» Exercise prompt: Could you find every line in the records below that contains the word "vector" and copy it?

» Data for analysis:
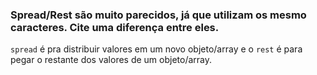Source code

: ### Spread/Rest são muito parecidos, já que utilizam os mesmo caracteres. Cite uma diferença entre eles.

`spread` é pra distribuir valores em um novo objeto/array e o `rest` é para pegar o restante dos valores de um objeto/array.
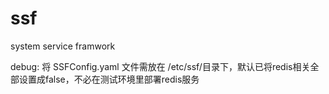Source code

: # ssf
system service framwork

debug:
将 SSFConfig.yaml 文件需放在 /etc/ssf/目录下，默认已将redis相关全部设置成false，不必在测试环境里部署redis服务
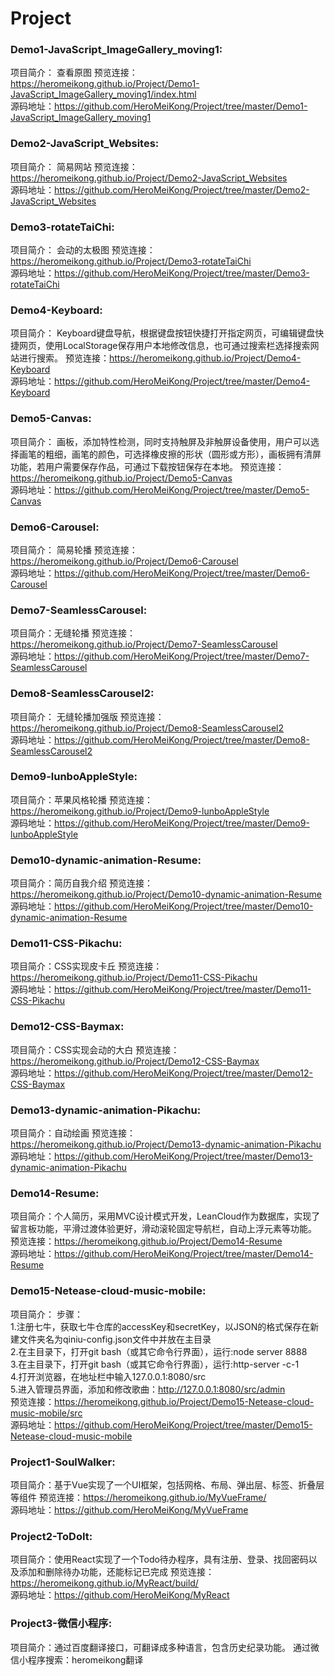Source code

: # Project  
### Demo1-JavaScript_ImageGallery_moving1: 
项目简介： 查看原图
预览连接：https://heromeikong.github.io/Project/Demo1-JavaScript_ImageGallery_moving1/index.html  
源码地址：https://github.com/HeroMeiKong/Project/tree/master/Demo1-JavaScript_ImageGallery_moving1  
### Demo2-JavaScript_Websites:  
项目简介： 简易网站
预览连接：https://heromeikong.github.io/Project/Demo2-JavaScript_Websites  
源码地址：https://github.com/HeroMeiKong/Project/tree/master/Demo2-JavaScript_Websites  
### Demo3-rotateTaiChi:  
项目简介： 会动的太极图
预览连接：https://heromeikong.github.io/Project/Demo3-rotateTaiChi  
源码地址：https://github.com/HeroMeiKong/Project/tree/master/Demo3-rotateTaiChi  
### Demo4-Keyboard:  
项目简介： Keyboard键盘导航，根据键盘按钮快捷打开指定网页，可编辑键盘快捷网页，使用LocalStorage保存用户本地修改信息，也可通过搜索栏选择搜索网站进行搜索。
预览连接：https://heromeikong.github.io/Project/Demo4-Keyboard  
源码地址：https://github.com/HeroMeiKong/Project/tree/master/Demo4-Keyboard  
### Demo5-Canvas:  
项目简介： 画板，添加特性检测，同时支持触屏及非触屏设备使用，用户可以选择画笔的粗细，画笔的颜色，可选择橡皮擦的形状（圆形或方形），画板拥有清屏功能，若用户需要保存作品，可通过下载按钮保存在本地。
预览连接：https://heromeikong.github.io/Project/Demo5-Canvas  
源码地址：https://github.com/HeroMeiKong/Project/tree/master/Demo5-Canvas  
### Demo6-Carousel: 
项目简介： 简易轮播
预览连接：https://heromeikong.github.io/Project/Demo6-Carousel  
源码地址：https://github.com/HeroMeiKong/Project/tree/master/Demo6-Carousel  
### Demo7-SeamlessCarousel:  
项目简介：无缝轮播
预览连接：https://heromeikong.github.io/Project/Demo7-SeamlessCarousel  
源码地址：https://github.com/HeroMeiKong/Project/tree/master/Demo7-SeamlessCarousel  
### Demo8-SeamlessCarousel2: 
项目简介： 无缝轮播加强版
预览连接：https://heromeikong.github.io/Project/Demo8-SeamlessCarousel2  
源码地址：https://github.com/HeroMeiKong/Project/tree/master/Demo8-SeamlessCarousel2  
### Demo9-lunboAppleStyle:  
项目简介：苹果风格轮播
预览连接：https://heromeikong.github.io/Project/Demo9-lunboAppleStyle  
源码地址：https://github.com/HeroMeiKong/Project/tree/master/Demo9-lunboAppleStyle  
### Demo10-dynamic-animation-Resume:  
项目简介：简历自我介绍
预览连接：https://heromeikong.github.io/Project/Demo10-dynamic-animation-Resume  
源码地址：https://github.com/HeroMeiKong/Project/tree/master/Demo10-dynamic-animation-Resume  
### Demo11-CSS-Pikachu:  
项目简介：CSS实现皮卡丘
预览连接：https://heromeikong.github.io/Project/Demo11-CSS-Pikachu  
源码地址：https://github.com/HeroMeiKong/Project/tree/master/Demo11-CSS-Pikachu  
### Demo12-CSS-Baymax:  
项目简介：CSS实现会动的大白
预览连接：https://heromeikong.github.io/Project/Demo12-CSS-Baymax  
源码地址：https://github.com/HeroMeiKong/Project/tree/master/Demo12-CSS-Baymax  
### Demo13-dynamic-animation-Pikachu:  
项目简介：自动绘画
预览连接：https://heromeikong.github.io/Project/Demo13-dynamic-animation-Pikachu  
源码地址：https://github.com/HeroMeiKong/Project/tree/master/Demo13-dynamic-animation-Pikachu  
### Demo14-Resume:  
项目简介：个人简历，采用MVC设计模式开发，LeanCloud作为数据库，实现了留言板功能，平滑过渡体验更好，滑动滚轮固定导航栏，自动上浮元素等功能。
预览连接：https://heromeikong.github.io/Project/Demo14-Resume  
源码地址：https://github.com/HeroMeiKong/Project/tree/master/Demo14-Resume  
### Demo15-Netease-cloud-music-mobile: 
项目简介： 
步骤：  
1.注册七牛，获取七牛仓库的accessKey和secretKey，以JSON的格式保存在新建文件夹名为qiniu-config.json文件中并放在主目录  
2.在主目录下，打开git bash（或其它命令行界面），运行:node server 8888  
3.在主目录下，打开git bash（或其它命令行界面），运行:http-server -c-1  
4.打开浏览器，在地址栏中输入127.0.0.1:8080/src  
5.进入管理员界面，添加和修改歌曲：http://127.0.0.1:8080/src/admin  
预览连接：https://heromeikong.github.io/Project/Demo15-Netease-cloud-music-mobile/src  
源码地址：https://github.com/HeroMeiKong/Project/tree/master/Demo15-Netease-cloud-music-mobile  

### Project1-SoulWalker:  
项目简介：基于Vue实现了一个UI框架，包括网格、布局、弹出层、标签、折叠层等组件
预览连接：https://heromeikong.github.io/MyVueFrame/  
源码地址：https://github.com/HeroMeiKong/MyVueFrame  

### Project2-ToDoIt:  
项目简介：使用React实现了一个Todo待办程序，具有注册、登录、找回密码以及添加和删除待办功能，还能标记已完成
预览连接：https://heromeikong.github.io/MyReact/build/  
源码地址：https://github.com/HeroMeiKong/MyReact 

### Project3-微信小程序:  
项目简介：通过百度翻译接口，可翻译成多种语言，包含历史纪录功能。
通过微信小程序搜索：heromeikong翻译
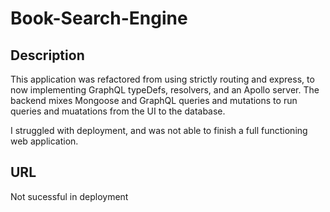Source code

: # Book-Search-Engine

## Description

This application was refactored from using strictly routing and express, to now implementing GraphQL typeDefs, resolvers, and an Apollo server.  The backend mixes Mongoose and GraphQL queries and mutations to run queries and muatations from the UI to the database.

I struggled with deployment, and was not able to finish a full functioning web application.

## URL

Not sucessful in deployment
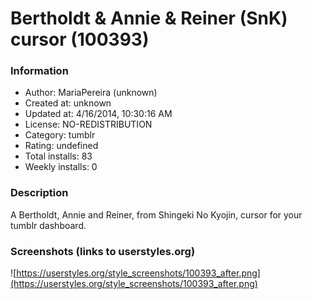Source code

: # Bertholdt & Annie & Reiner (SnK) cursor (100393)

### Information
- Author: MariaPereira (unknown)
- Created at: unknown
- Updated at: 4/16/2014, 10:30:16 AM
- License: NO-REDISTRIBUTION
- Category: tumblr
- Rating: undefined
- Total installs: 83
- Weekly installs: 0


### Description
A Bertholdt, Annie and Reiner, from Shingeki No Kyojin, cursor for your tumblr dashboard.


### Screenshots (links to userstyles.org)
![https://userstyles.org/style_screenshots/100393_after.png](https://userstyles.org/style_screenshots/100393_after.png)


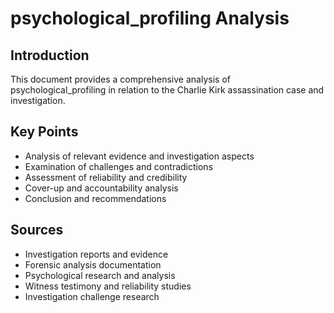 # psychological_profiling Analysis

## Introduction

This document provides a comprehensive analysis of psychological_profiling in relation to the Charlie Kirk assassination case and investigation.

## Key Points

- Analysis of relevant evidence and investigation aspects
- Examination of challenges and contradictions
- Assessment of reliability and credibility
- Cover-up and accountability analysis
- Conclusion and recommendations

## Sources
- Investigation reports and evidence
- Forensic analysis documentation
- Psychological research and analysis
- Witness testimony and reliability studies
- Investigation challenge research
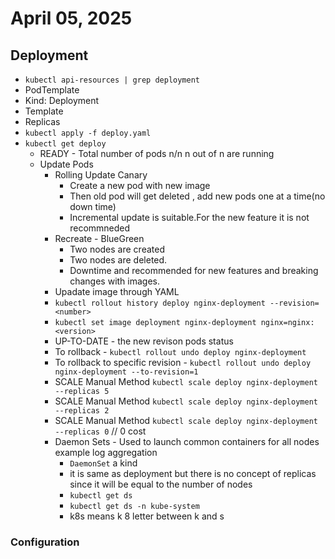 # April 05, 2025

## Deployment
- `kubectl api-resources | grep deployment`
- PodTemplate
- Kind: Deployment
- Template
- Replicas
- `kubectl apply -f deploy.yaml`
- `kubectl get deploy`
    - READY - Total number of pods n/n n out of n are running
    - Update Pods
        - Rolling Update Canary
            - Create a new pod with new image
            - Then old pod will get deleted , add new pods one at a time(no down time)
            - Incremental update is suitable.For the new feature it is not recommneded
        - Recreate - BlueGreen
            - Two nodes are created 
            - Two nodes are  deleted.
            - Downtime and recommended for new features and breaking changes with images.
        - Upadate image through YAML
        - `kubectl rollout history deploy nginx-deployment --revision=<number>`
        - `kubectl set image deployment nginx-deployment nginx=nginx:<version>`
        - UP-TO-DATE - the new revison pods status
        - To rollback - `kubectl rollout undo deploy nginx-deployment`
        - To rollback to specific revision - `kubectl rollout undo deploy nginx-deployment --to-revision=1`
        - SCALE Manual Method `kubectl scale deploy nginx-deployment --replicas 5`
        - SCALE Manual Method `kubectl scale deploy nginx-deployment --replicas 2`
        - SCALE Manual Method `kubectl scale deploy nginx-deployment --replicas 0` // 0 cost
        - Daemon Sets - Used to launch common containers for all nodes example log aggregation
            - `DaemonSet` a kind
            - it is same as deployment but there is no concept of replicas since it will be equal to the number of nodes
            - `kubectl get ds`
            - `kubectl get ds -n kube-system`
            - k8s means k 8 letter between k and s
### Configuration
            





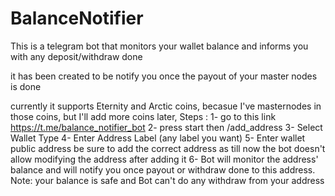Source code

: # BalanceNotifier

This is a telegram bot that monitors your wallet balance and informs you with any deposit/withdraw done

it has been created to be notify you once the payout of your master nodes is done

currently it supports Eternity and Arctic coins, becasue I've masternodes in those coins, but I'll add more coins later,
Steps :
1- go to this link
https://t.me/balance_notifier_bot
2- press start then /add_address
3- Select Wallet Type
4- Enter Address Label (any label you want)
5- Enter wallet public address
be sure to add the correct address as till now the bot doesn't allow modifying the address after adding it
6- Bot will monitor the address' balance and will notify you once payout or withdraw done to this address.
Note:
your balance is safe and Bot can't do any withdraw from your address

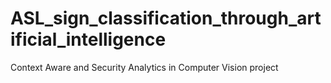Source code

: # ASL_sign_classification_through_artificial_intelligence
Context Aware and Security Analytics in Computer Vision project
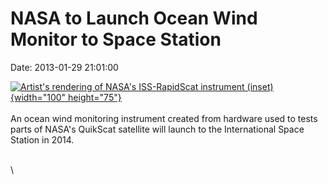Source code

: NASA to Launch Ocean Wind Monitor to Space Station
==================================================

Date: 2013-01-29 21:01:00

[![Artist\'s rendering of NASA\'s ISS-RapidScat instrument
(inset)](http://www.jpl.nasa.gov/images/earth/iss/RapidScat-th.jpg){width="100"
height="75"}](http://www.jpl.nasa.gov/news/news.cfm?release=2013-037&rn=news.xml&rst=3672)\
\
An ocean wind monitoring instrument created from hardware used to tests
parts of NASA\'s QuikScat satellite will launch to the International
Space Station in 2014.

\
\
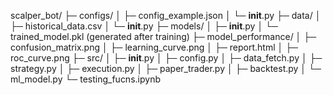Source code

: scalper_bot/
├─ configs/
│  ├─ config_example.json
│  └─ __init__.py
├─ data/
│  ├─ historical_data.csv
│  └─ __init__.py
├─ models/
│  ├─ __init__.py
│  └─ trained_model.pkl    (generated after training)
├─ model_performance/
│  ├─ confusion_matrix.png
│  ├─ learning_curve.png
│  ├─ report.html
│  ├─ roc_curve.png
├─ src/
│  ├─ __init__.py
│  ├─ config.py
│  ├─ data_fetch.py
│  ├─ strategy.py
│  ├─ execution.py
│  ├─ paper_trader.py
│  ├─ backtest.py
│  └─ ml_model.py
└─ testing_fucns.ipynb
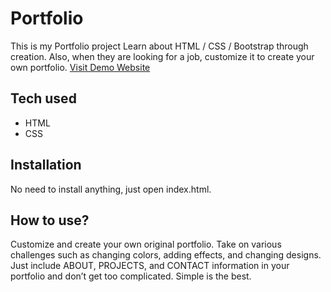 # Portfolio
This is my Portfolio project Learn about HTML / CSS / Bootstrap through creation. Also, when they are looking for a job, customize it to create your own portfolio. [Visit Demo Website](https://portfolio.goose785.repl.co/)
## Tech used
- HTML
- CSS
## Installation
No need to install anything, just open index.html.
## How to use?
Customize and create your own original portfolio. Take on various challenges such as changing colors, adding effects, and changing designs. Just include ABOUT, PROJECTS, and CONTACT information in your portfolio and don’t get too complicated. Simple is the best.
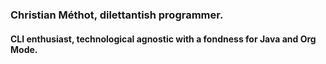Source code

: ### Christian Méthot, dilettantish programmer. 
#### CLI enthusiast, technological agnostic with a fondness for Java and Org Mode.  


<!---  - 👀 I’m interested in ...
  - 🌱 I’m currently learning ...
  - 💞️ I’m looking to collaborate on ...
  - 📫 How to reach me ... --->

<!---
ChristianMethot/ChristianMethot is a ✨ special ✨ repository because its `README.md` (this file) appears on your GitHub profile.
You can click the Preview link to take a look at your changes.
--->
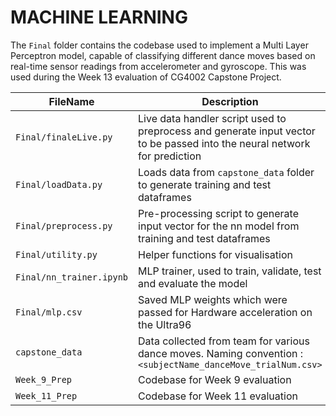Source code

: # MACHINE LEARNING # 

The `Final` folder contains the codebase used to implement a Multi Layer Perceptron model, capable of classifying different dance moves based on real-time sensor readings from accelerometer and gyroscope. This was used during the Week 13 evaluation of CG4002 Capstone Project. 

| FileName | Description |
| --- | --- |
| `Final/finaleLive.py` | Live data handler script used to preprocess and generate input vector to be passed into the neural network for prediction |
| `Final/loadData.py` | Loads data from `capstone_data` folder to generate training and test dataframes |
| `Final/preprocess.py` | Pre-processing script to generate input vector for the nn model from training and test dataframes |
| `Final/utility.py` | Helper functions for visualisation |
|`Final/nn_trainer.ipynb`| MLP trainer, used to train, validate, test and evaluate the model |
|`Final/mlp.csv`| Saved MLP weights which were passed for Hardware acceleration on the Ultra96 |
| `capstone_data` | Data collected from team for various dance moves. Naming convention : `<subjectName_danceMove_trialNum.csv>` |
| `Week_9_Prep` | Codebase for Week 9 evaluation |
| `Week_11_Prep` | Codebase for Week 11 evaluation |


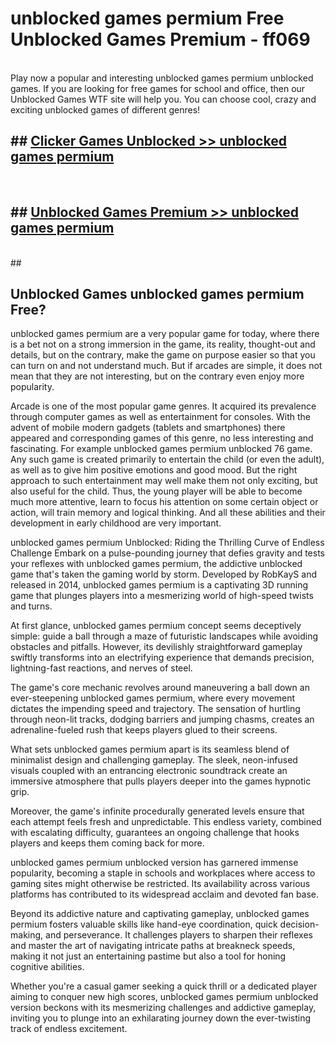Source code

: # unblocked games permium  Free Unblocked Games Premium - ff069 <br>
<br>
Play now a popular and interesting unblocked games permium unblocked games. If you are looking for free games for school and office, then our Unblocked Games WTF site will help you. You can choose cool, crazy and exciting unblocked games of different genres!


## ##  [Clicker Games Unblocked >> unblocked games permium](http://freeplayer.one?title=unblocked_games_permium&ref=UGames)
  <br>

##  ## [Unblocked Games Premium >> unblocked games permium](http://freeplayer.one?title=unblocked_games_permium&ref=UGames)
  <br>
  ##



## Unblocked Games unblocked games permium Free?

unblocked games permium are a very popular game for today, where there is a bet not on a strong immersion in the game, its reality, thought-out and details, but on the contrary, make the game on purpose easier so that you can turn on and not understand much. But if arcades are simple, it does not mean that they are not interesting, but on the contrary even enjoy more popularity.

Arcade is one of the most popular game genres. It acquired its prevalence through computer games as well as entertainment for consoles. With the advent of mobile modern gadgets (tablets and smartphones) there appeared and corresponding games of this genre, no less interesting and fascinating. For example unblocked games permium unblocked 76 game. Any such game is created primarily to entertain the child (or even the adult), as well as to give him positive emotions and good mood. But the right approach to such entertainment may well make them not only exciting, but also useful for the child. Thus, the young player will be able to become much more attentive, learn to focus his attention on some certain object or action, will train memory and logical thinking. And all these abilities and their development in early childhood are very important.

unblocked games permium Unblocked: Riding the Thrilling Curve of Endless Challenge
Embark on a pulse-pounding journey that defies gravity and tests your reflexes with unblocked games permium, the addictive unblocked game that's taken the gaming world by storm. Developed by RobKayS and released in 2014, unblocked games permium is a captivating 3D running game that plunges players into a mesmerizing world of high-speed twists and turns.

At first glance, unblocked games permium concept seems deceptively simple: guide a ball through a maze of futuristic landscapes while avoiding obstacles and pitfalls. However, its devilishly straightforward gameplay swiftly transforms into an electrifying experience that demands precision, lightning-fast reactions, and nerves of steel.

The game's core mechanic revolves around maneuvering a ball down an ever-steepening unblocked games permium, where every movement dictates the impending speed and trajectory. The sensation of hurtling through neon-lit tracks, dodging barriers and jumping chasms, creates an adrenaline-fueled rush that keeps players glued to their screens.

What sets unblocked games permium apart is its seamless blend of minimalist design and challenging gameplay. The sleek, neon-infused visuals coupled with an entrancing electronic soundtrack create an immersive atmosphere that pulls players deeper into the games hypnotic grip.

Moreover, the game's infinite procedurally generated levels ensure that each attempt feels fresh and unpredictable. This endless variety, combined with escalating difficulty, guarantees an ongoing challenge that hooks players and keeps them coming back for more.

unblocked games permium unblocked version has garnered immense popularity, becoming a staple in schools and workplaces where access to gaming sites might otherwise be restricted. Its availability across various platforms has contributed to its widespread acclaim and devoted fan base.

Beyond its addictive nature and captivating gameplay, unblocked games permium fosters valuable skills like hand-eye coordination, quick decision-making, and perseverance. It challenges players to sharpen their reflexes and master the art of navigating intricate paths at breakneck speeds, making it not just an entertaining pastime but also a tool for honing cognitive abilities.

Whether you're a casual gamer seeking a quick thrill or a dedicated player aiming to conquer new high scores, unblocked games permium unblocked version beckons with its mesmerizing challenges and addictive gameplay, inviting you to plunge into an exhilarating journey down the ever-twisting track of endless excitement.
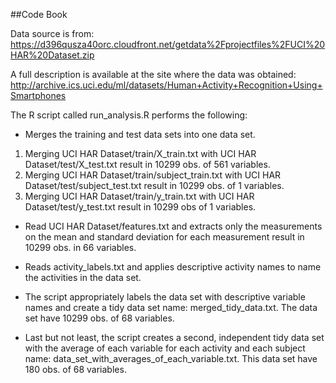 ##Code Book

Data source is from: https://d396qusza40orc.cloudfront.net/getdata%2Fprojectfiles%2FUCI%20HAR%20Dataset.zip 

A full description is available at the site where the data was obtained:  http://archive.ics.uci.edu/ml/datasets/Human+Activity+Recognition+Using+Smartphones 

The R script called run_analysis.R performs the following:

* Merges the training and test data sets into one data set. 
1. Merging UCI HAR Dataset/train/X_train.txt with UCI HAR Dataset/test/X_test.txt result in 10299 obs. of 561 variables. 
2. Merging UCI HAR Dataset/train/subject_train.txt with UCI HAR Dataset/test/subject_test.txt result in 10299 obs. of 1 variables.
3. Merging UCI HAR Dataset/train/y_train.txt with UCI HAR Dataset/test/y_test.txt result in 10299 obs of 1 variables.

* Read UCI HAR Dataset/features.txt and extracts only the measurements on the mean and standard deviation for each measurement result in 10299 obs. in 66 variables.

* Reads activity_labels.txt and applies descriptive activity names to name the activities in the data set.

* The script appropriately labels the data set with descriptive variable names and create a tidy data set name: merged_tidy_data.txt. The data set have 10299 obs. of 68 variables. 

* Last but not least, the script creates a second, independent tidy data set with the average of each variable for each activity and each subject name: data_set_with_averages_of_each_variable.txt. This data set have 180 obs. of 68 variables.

» Answer space:
| `Final/finaleLive.py` | Live data handler script used to preprocess and generate input vector to be passed into the neural network for prediction |
| `Final/preprocess.py` | Pre-processing script to generate input vector for the nn model from training and test dataframes |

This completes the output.